One example of the ADA failing to protect the rights of the deaf comes from Lydia Callis. Ms. Callis wanted to give her mother a gym membership. When calling the gym in Arizona, she mentioned the need for a sign-language interpreter for her deaf mother to be able to understand the session. The health club declined to provide an interpreter, despite Lydia informing the club that it was required per ADA laws. This is just one example that shows the general misunderstanding or blatant disregard of the laws designed to empower people to have full understanding of the transactions and decisions affecting their daily lives.
As New York City leads the movement, a flurry of lawsuits has arisen. Last year, New York City’s Department of Homeless services settled a case that charged its shelters with failing to provide interpreters for deaf residents. Another case claims two local hospitals refused a deaf couple’s requests for interpreters after the husband had a heart attack.
Some ADA violators have been sued multiple times. At least three suits have been filed against the New York City Police Department. Last September, Opal Gordon, 53, was arrested for violating an order of protection. Police officers did not try to communicate with her and failed to provide an interpreter for more than 20 hours. Andrew Rozynski, a lawyer and fluent American Sign Language signer, accuses the Police Department of “flouting the law,” in regards to their failure to follow the provisions of the ADA.
Despite their past failures to meet the Americans with Disabilities Act’s laws, the New York City Police Department is finally implementing change.
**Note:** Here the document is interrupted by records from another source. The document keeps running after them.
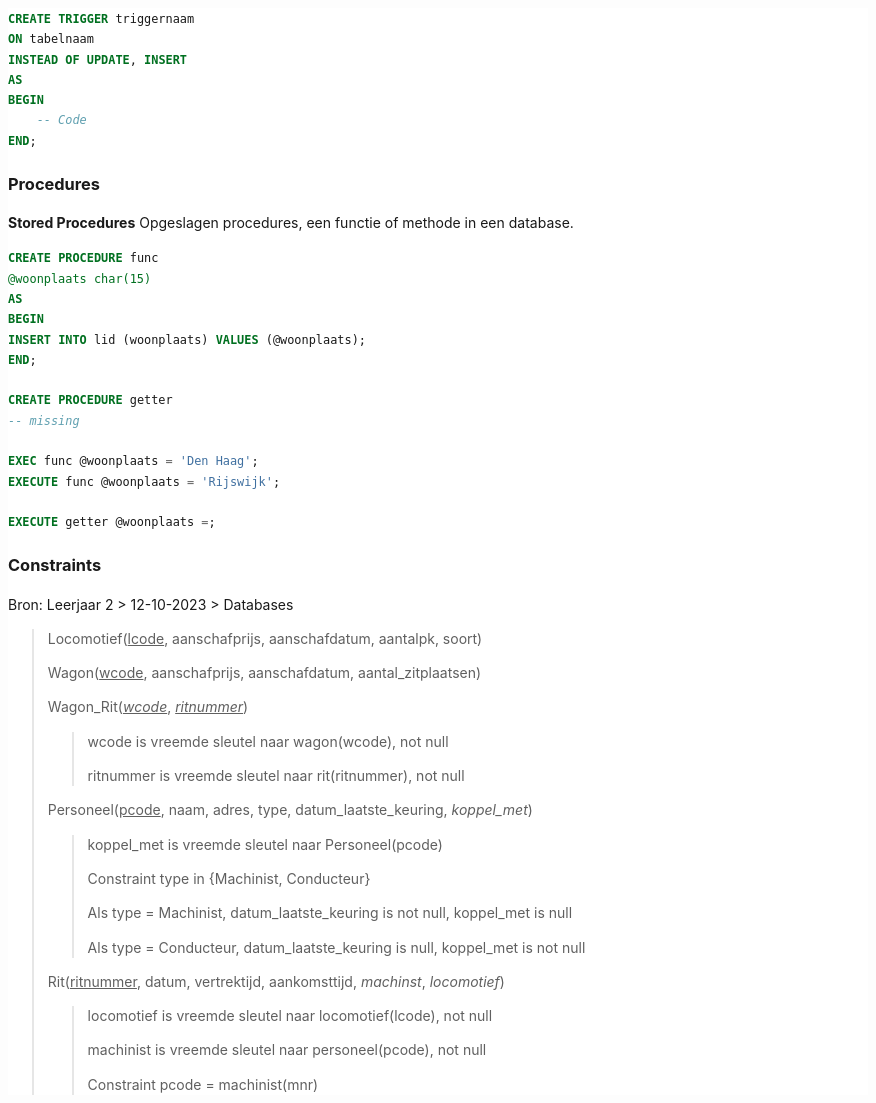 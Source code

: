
 ```sql
CREATE TRIGGER triggernaam
ON tabelnaam
INSTEAD OF UPDATE, INSERT
AS
BEGIN
    -- Code
END;
```

### Procedures
**Stored Procedures**
Opgeslagen procedures, een functie of methode in een database.

```sql
CREATE PROCEDURE func
@woonplaats char(15)
AS
BEGIN
INSERT INTO lid (woonplaats) VALUES (@woonplaats);
END;

CREATE PROCEDURE getter
-- missing

EXEC func @woonplaats = 'Den Haag';
EXECUTE func @woonplaats = 'Rijswijk';

EXECUTE getter @woonplaats =;
```

### Constraints
Bron: Leerjaar 2 > 12-10-2023 > Databases

>Locomotief(<ins>lcode</ins>, aanschafprijs, aanschafdatum, aantalpk, soort)
>
>Wagon(<ins>wcode</ins>, aanschafprijs, aanschafdatum, aantal_zitplaatsen)
>
>Wagon_Rit(<ins>*wcode*</ins>, <ins>*ritnummer*</ins>)
>
>>wcode is vreemde sleutel naar wagon(wcode), not null
>>
>>ritnummer is vreemde sleutel naar rit(ritnummer), not null
>
>Personeel(<ins>pcode</ins>, naam, adres, type, datum_laatste_keuring, *koppel_met*)
>>koppel_met is vreemde sleutel naar Personeel(pcode)
>>
>>Constraint type in {Machinist, Conducteur}
>>
>>Als type = Machinist, datum_laatste_keuring is not null, koppel_met is null
>>
>>Als type = Conducteur, datum_laatste_keuring is null, koppel_met is not null
>
>Rit(<ins>ritnummer</ins>, datum, vertrektijd, aankomsttijd, *machinst*, *locomotief*)
>>locomotief is vreemde sleutel naar locomotief(lcode), not null
>>
>>machinist is vreemde sleutel naar personeel(pcode), not null
>>
>>Constraint pcode = machinist(mnr)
Three precincts are introducing a pilot program to help the deaf and hard of hearing gain better access to police services. Deputy Commissioner Susan Herman indicated that the program will give the department access to two American Sign Language interpreters. Supervisors will also have tablet computers to access interpreters by utilizing a translation service on Skype.
Another important milestone in this movement was recently attained. On March 14, Mayor Bill de Blasio signed bills that will benefit the deaf community. One bill requires all city agencies to dedicate at least one staff member to assist those with disabilities. Another bill ensures that promotional materials for public events organized by the city detail the forms of accessibility that will be available, such as Braille, interpreters, or large print.
As deaf and hard of hearing people and their supporters advocate for change, the movement continues to gain momentum. Organizations such as the New York Center for Law and Justice, a nonprofit offering legal and social services to the deaf and hard of hearing community, have been taking on ADA discrimination suits. The law is clear, however. The community and supporters must continue to demand that their voices be heard.